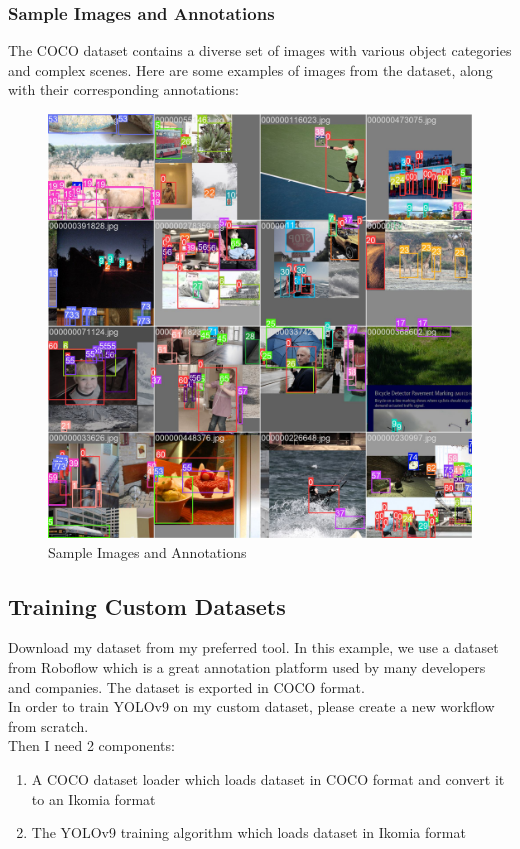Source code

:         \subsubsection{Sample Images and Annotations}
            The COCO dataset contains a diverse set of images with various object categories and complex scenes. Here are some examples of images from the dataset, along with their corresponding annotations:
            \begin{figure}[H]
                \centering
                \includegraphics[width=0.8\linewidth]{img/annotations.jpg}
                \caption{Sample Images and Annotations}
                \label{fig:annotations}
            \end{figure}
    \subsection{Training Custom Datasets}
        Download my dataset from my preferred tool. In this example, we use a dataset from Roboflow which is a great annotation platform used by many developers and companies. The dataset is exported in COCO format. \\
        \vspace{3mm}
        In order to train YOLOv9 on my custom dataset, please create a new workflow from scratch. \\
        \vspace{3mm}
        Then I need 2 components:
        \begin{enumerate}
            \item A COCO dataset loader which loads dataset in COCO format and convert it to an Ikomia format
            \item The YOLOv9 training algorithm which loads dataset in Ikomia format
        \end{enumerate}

━━━

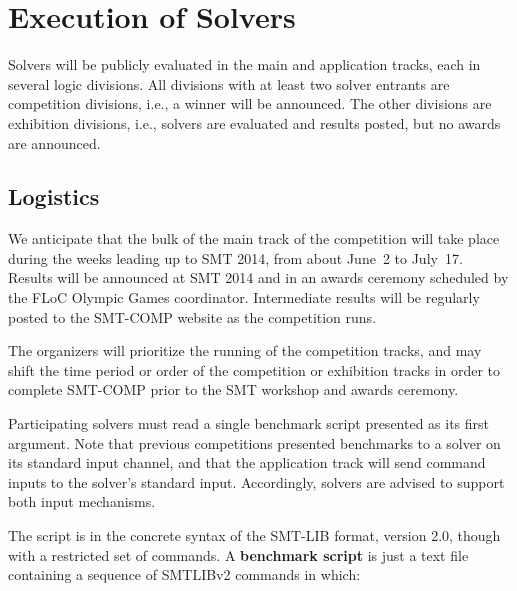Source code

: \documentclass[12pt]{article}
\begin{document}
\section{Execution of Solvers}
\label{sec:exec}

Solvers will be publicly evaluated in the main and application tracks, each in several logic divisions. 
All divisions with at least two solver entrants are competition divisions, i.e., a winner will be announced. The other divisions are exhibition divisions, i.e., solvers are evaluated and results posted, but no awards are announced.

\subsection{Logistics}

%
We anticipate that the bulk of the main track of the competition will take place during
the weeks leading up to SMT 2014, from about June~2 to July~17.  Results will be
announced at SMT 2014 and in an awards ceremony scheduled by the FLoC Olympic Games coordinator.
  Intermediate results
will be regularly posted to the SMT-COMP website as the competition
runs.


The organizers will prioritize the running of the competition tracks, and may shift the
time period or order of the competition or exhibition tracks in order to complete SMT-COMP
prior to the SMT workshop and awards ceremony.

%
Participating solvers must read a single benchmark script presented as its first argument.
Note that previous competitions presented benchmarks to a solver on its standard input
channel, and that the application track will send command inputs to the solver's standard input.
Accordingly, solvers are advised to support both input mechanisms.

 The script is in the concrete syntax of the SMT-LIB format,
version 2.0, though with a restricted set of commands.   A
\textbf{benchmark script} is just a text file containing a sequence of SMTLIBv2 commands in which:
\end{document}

━━━

PROBLEM TO SOLVE: Among the records above, find the lines where the word "label" appears and copy them.

OUTPUT FOR THIS TASK:
                \label{fig:annotations}
\label{sec:exec}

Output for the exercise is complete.